Instituto Cardiovascular de Minima Invasion, Zapopan, Mexico.

BACKGROUND- Stanford A aortic dissection has a mortality of up to 50% within the first 48 hours. The mortality of the conventional technique (5-20%), excludes approximately half of the patients due to their age or comorbidities. Hybrid procedures offer maximum benefit with lower surgical risk, especially for high-risk patients. METHODS- 50-year-old male with uncontrolled HTN and severe chest pain. CT shows aortic dissection Standford A, above coronary ostiums to inguinal arteries, aortic valve respected. First surgical-stage: deep hypothermic circulatory arrest (DHCA) and anterograde selective brain protection. Right axillary cannulation and 7fr sheath in the left common carotid and cannulation of the left femoral arteria with a purse-string knot and tourniquet for retrograde perfusion to abdominal structures. Aortic arch debranching and graft placement # 28 anastomosis. After femoral decannulation, we left femoral purse-string for second-stage.  Second-stage (24 hours later): descending aortic endoprosthesis placed through previous left-femoral incision.
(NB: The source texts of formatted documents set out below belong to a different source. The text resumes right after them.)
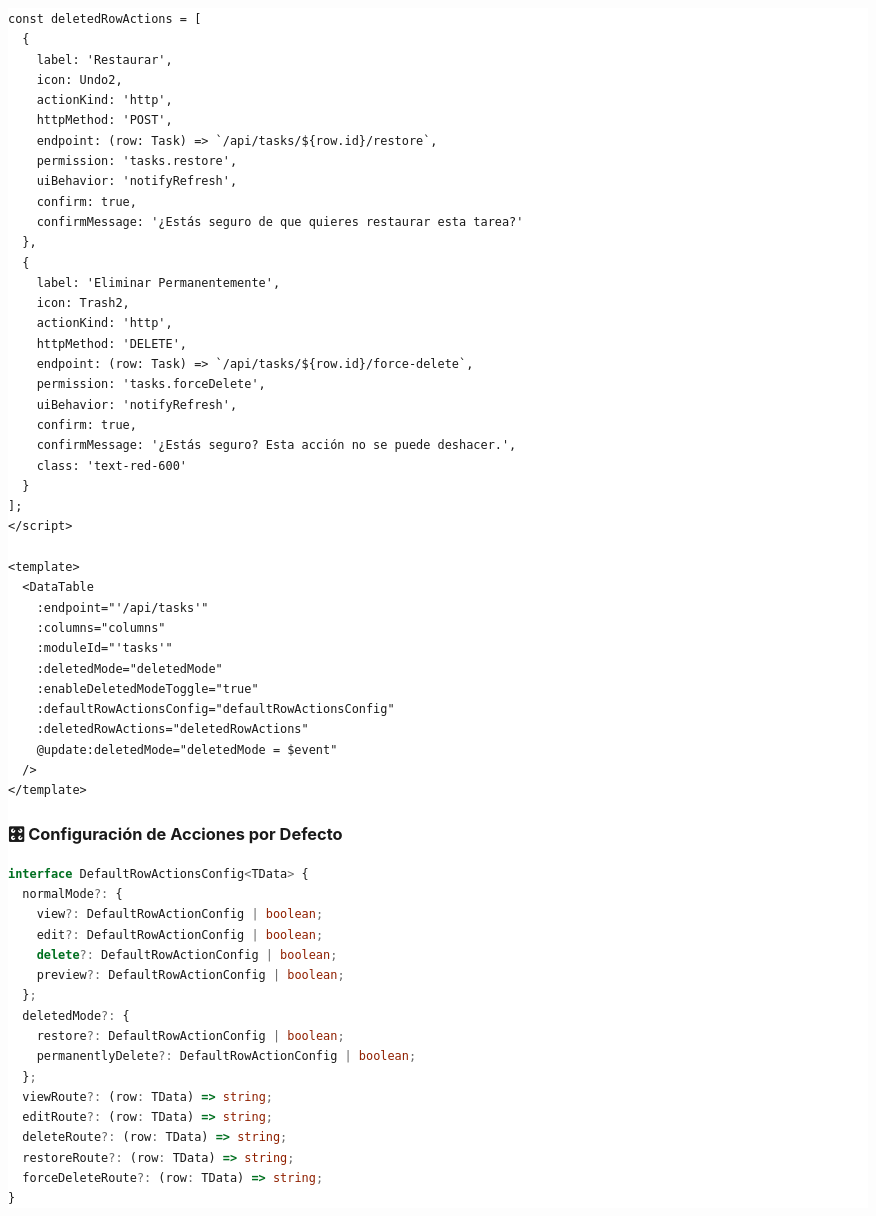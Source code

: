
 ```vue
const deletedRowActions = [
  {
    label: 'Restaurar',
    icon: Undo2,
    actionKind: 'http',
    httpMethod: 'POST',
    endpoint: (row: Task) => `/api/tasks/${row.id}/restore`,
    permission: 'tasks.restore',
    uiBehavior: 'notifyRefresh',
    confirm: true,
    confirmMessage: '¿Estás seguro de que quieres restaurar esta tarea?'
  },
  {
    label: 'Eliminar Permanentemente',
    icon: Trash2,
    actionKind: 'http',
    httpMethod: 'DELETE',
    endpoint: (row: Task) => `/api/tasks/${row.id}/force-delete`,
    permission: 'tasks.forceDelete',
    uiBehavior: 'notifyRefresh',
    confirm: true,
    confirmMessage: '¿Estás seguro? Esta acción no se puede deshacer.',
    class: 'text-red-600'
  }
];
</script>

<template>
  <DataTable
    :endpoint="'/api/tasks'"
    :columns="columns"
    :moduleId="'tasks'"
    :deletedMode="deletedMode"
    :enableDeletedModeToggle="true"
    :defaultRowActionsConfig="defaultRowActionsConfig"
    :deletedRowActions="deletedRowActions"
    @update:deletedMode="deletedMode = $event"
  />
</template>
```

### 🎛️ Configuración de Acciones por Defecto

```typescript
interface DefaultRowActionsConfig<TData> {
  normalMode?: {
    view?: DefaultRowActionConfig | boolean;
    edit?: DefaultRowActionConfig | boolean;
    delete?: DefaultRowActionConfig | boolean;
    preview?: DefaultRowActionConfig | boolean;
  };
  deletedMode?: {
    restore?: DefaultRowActionConfig | boolean;
    permanentlyDelete?: DefaultRowActionConfig | boolean;
  };
  viewRoute?: (row: TData) => string;
  editRoute?: (row: TData) => string;
  deleteRoute?: (row: TData) => string;
  restoreRoute?: (row: TData) => string;
  forceDeleteRoute?: (row: TData) => string;
}
```
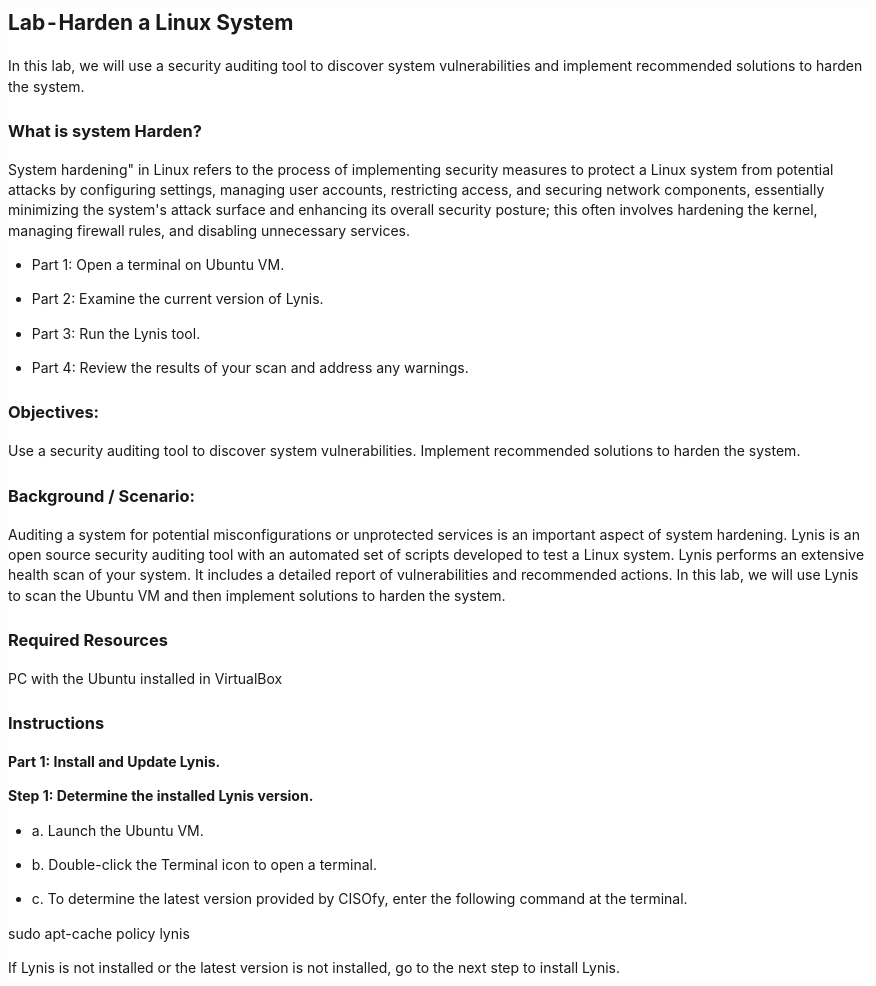 ## Lab - Harden a Linux System

In this lab, we will use a security auditing tool to discover system vulnerabilities and implement recommended solutions to harden the system.

### What is system Harden?

System hardening" in Linux refers to the process of implementing security measures to protect a Linux system from potential attacks by configuring settings, managing user accounts, restricting access, and securing network components, essentially minimizing the system's attack surface and enhancing its overall security posture; this often involves hardening the kernel, managing firewall rules, and disabling unnecessary services.

- Part 1: Open a terminal on Ubuntu VM.

- Part 2: Examine the current version of Lynis.

- Part 3: Run the Lynis tool.

- Part 4: Review the results of your scan and address any warnings.

### Objectives:

Use a security auditing tool to discover system vulnerabilities.
Implement recommended solutions to harden the system.

### Background / Scenario:

Auditing a system for potential misconfigurations or unprotected services is an important aspect of system hardening. Lynis is an open source security auditing tool with an automated set of scripts developed to test a Linux system. Lynis performs an extensive health scan of your system. It includes a detailed report of vulnerabilities and recommended actions. In this lab, we will use Lynis to scan the Ubuntu VM and then implement solutions to harden the system.

### Required Resources

PC with the Ubuntu installed in VirtualBox

### Instructions

**Part 1: Install and Update Lynis.**

**Step 1: Determine the installed Lynis version.**

- a. Launch the Ubuntu VM.

- b. Double-click the Terminal icon to open a terminal.

- c. To determine the latest version provided by CISOfy, enter the following command at the terminal.

sudo apt-cache policy lynis

If Lynis is not installed or the latest version is not installed, go to the next step to install Lynis.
RESULTS- First Stage: XCT: 102 min. CPBT: 77 min.    ICU stayed: 4 days. Hospital discharged at day 7 Postop. No complications.   CONCLUSIONS- Although the gold standard for extensive aortic dissection remains the Elephant Trunk technique, technological advances and their increasing experience open up poorly documented novel alternatives, which in selected patients decreases surgical risk and gives good reproducible results.